Pure Flavor, Leamington, Ontario, Canada, offers snack-friendly products such as grape tomatoes, mini peppers and cocktail cucumbers, each packed in 4-ounce oval clamshells. Merging convenience, portion control and on-the-go-eating, Tasteful Selections, a specialty potato brand from RPE, Bancroft, WI, recently introduced its SteamPak Mini, a single-serve, 5.8-ounce, microwavable package.
“Innovation in marketing is essential if a company wants to stay ahead of competitors,” says John Stanton, Ph.D., professor, marketing, Saint Joseph’s University, Philadelphia. “The market is changing so quickly that yesterday’s choices may not be good enough. For example, keep track of the more exotic produce in meal kits to make sure it’s in the produce department as well.”
Stanton also advises the industry to up its game with in-store marketing. “Consumers are accustomed to outreach that is not currently used in produce, such as signage on carts, floor graphics and POS signage; this is where I give the produce industry an F. You can’t just put the name of the item and the price on a sign. You have to at least talk about freshness and ease of preparation.”

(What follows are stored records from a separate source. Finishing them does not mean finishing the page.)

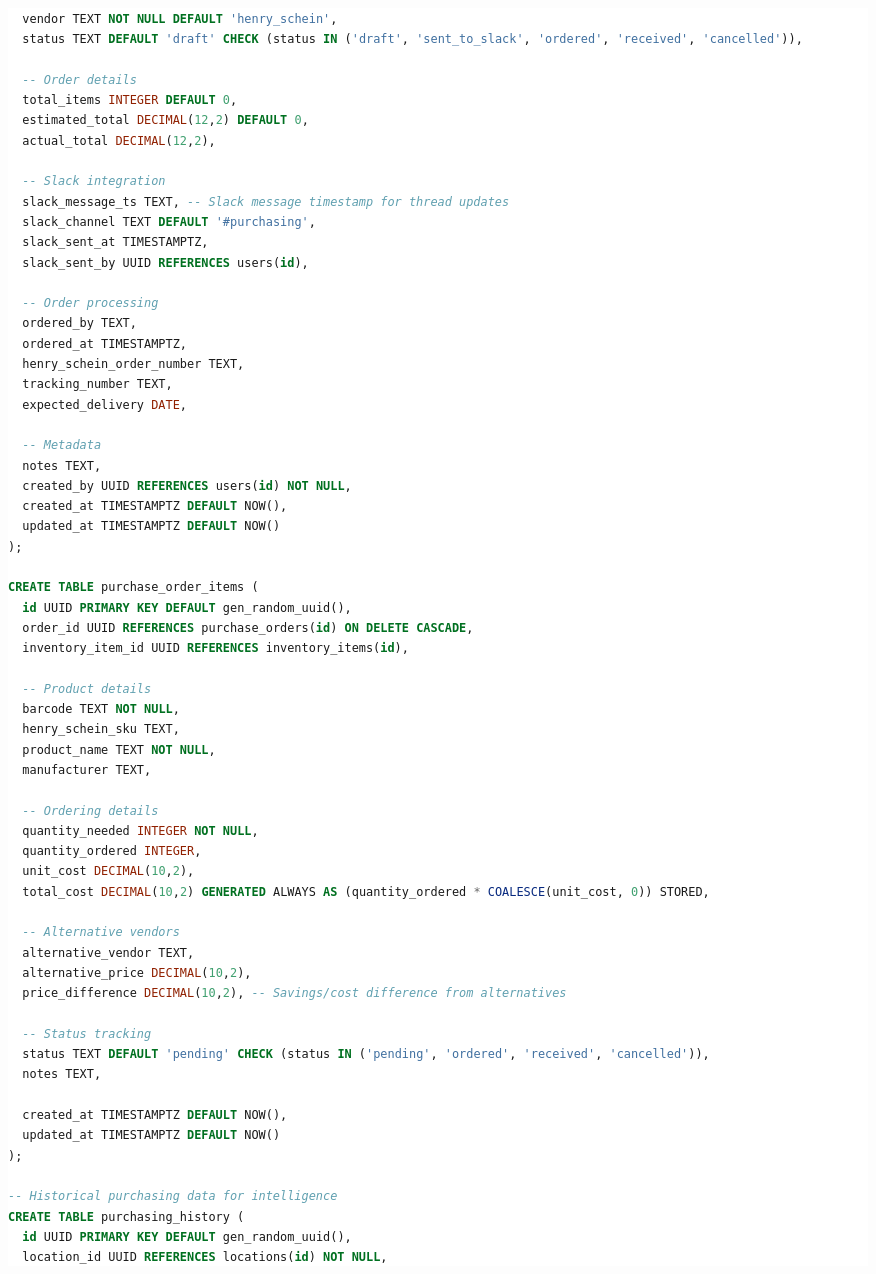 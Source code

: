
 ```sql
  vendor TEXT NOT NULL DEFAULT 'henry_schein',
  status TEXT DEFAULT 'draft' CHECK (status IN ('draft', 'sent_to_slack', 'ordered', 'received', 'cancelled')),
  
  -- Order details
  total_items INTEGER DEFAULT 0,
  estimated_total DECIMAL(12,2) DEFAULT 0,
  actual_total DECIMAL(12,2),
  
  -- Slack integration
  slack_message_ts TEXT, -- Slack message timestamp for thread updates
  slack_channel TEXT DEFAULT '#purchasing',
  slack_sent_at TIMESTAMPTZ,
  slack_sent_by UUID REFERENCES users(id),
  
  -- Order processing
  ordered_by TEXT,
  ordered_at TIMESTAMPTZ,
  henry_schein_order_number TEXT,
  tracking_number TEXT,
  expected_delivery DATE,
  
  -- Metadata
  notes TEXT,
  created_by UUID REFERENCES users(id) NOT NULL,
  created_at TIMESTAMPTZ DEFAULT NOW(),
  updated_at TIMESTAMPTZ DEFAULT NOW()
);

CREATE TABLE purchase_order_items (
  id UUID PRIMARY KEY DEFAULT gen_random_uuid(),
  order_id UUID REFERENCES purchase_orders(id) ON DELETE CASCADE,
  inventory_item_id UUID REFERENCES inventory_items(id),
  
  -- Product details
  barcode TEXT NOT NULL,
  henry_schein_sku TEXT,
  product_name TEXT NOT NULL,
  manufacturer TEXT,
  
  -- Ordering details
  quantity_needed INTEGER NOT NULL,
  quantity_ordered INTEGER,
  unit_cost DECIMAL(10,2),
  total_cost DECIMAL(10,2) GENERATED ALWAYS AS (quantity_ordered * COALESCE(unit_cost, 0)) STORED,
  
  -- Alternative vendors
  alternative_vendor TEXT,
  alternative_price DECIMAL(10,2),
  price_difference DECIMAL(10,2), -- Savings/cost difference from alternatives
  
  -- Status tracking
  status TEXT DEFAULT 'pending' CHECK (status IN ('pending', 'ordered', 'received', 'cancelled')),
  notes TEXT,
  
  created_at TIMESTAMPTZ DEFAULT NOW(),
  updated_at TIMESTAMPTZ DEFAULT NOW()
);

-- Historical purchasing data for intelligence
CREATE TABLE purchasing_history (
  id UUID PRIMARY KEY DEFAULT gen_random_uuid(),
  location_id UUID REFERENCES locations(id) NOT NULL,
```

The Wonderful Company, Los Angeles, stands out for its prominent branding and marketing programs that have turned commodities such as pomegranates, Mandarin oranges and pistachios into must-have items. The company invests millions of dollars each year and contributes significantly to sales in the produce department. “We enjoy trying new things in the store, including POS displays big and small,” says Adam Cooper, vice president of marketing. “We create brand awareness and love for our brands. We innovated with pomegranate, first with the great benefits of pomegranates and juice, then with a beautiful bottle that stands out on the shelf, and now with arils in a ready-to-eat convenient cup. Because we are vertically integrated, we control the whole process from tree to table, including going into stores to help the staff put up great displays.”
Dole echoes the value of marketing innovations. “Even the most innovative new products are only truly successful if they are supported with a similar level of innovation in packaging, marketing, in-store support and shopper marketing programs,” says Goldfield. “Every Dole new product launch is supported by an integrated marketing, public relations, social media, influencer and retailer support effort to maximize consumer trial and the chances for adoption.”
Innovate for Tommorrow
Since innovation can take 10 years or more from concept to consumer, it may be instructive to look at consumers with the longest shelf life, i.e., Millennials. Among the questions to ask are what prevents them from buying and eating more fruits and veggies and how can the produce industry respond? Current trends and practices suggest communication with shoppers and use of media to reach them will continue to grow.
“Even the most innovative new products are only truly successful if they are supported with a similar level of innovation in packaging, marketing, in-store support and shopper marketing programs.”
— Bil Goldfield, Dole Food Company
Food waste and sustainability are likely to remain on the forefront. Blurring of lines between center-of-the-store items and the produce department may lead to solutions, for example, reduced shrink in fresh tomatoes by also offering canned salad-ready cut tomatoes, or stocking innovative companion products that improve the produce experience. Two such products are the BluApple, which absorbs the ethylene gas emitted by fruits and vegetables and slows ripening and rotting, and VeggieZips produce storage bags and liners that help control humidity.
University of Florida’s Folta predicts modern breeding with DNA genomics-based selection will bring new, improved varieties to market in a year or two rather than the current ten-year timeline. “Additionally, innovation in postharvest biology helps get fresh produce to the shelf in better shape, and that will appeal to the consumer.”